Abirpothi

Empire of the Coin: Aatish Khobragade’s Sculptural Allegory of Labour and Capital

At Mandapo, the artist-led alternative space in Mumbai’s Fort district, Aatish Khobragade’s solo exhibition Empire of the Coin unfolded as a meditation on labour, value, and the emotional weight of survival under capitalism. Curated by art writer and editor Sushama Sabnis, the exhibition brought together large-format circular paintings and a kinetic sculptural installation, extending Khobragade’s ongoing inquiry into the lived realities of economic systems.

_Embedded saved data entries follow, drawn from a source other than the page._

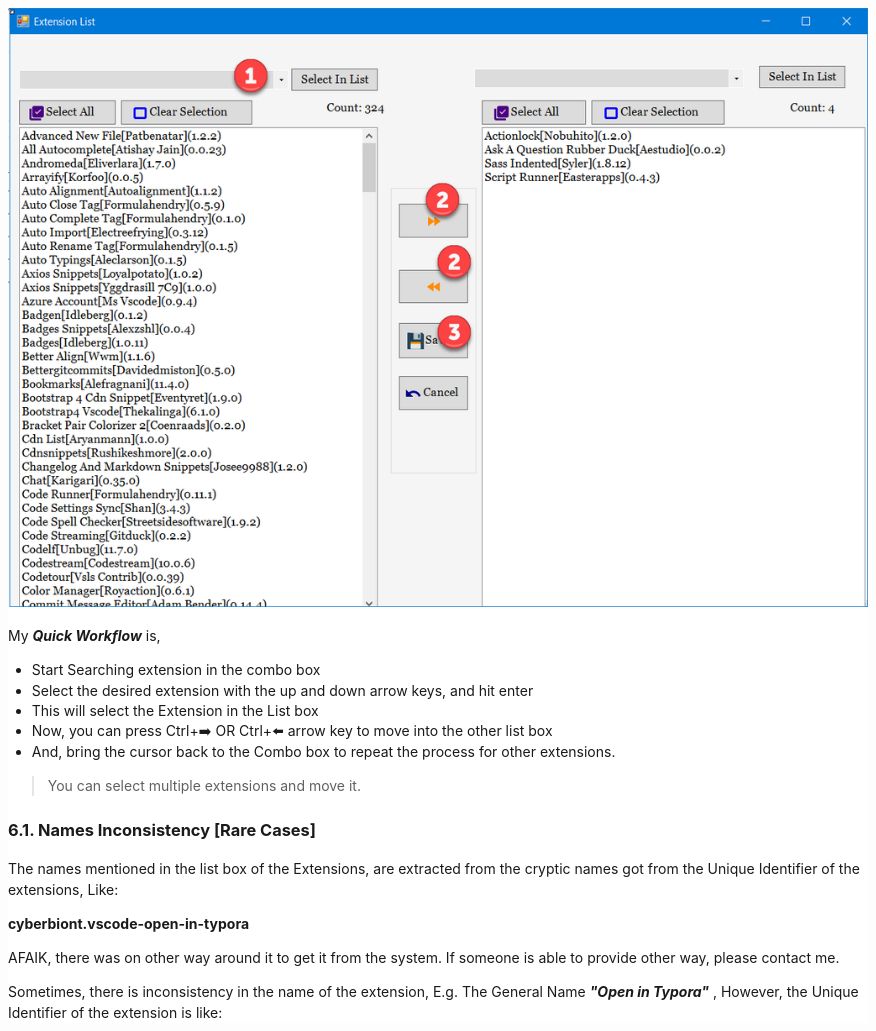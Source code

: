 ![ExtensionListWindow](/assets/ExtensionListWindow_gt0sjogrs.png)

My ***Quick Workflow*** is, 

* Start Searching extension in the combo box
* Select the desired extension with the up and down arrow keys, and hit enter
* This will select the Extension in the List box
* Now, you can press Ctrl+➡️ OR Ctrl+⬅️  arrow key to move into the other list box
* And, bring the cursor back to the Combo box to repeat the process for other extensions.

> You can select multiple extensions and move it.

### 6.1. Names Inconsistency [Rare Cases]

The names mentioned in the list box of the Extensions, are extracted from the cryptic names got from the Unique Identifier of the extensions, Like:

**cyberbiont.vscode-open-in-typora**

AFAIK, there was on other way around it to get it from the system. If someone is able to provide other way, please contact me.

Sometimes, there is inconsistency in the name of the extension, 
 E.g. The General Name ***"Open in Typora"*** , 
 However, the Unique Identifier of the extension is like:
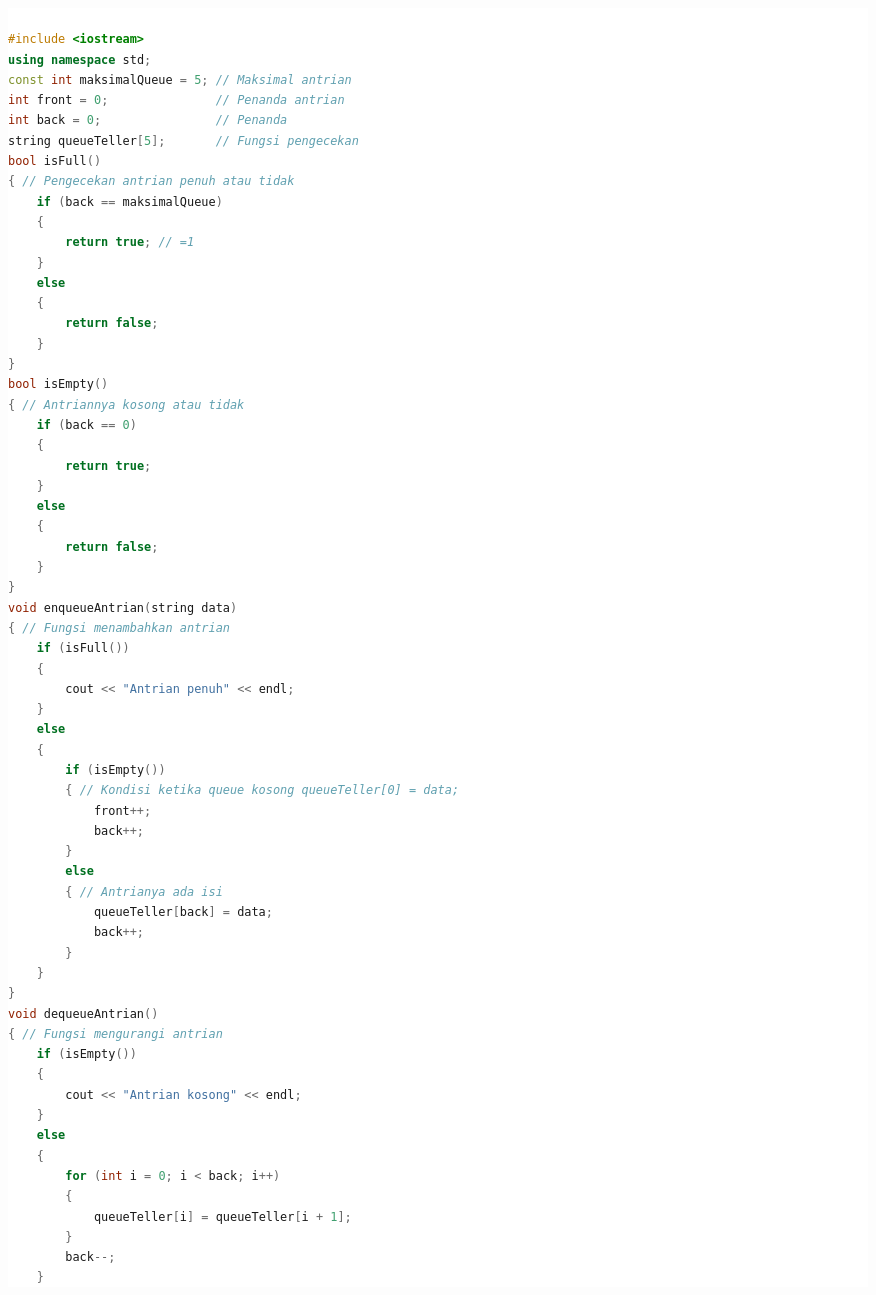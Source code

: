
 ```C++

#include <iostream>
using namespace std;
const int maksimalQueue = 5; // Maksimal antrian
int front = 0;               // Penanda antrian
int back = 0;                // Penanda
string queueTeller[5];       // Fungsi pengecekan
bool isFull()
{ // Pengecekan antrian penuh atau tidak
    if (back == maksimalQueue)
    {
        return true; // =1
    }
    else
    {
        return false;
    }
}
bool isEmpty()
{ // Antriannya kosong atau tidak
    if (back == 0)
    {
        return true;
    }
    else
    {
        return false;
    }
}
void enqueueAntrian(string data)
{ // Fungsi menambahkan antrian
    if (isFull())
    {
        cout << "Antrian penuh" << endl;
    }
    else
    {
        if (isEmpty())
        { // Kondisi ketika queue kosong queueTeller[0] = data;
            front++;
            back++;
        }
        else
        { // Antrianya ada isi
            queueTeller[back] = data;
            back++;
        }
    }
}
void dequeueAntrian()
{ // Fungsi mengurangi antrian
    if (isEmpty())
    {
        cout << "Antrian kosong" << endl;
    }
    else
    {
        for (int i = 0; i < back; i++)
        {
            queueTeller[i] = queueTeller[i + 1];
        }
        back--;
    }
```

Sabnis frames the exhibition through a striking duality: “the glitter of metal conceals the ache of human endurance.” Her curatorial text situates Khobragade’s practice within a moral and experiential terrain, where the city emerges not as a site of aspiration alone, but as a structure of repetition, fatigue, and unresolved promise. The works, she writes, are “not born from abstraction but from conscience,” drawing from the artist’s own negotiations with the systems he now critiques.

Khobragade’s intervention lies in this tension between motion and stasis. The sculpture, like the paintings, resists spectacle in favour of slow revelation. As Sabnis writes, “the trolley becomes a quiet indictment of a civilisation that confuses motion with progress.” Each element accumulates symbolic weight, pointing to the burdens carried across class lines: necessity, debt, anxiety. Yet even within this immobility, there remains a fragile persistence, the balls continue to spin.

Presented at Mandapo, the exhibition also reflects the ethos of the space itself. Founded in 2025 by artist Sujiet Podar and patron Manish Dalal, Mandapo operates as a site for process-driven, experimental practices. Drawing from the architectural idea of the mandapa: a space of gathering and discourse—it seeks to create conditions for artistic risk and critical engagement. Empire of the Coin aligns with this vision, foregrounding a practice that is both materially rigorous and socially attentive.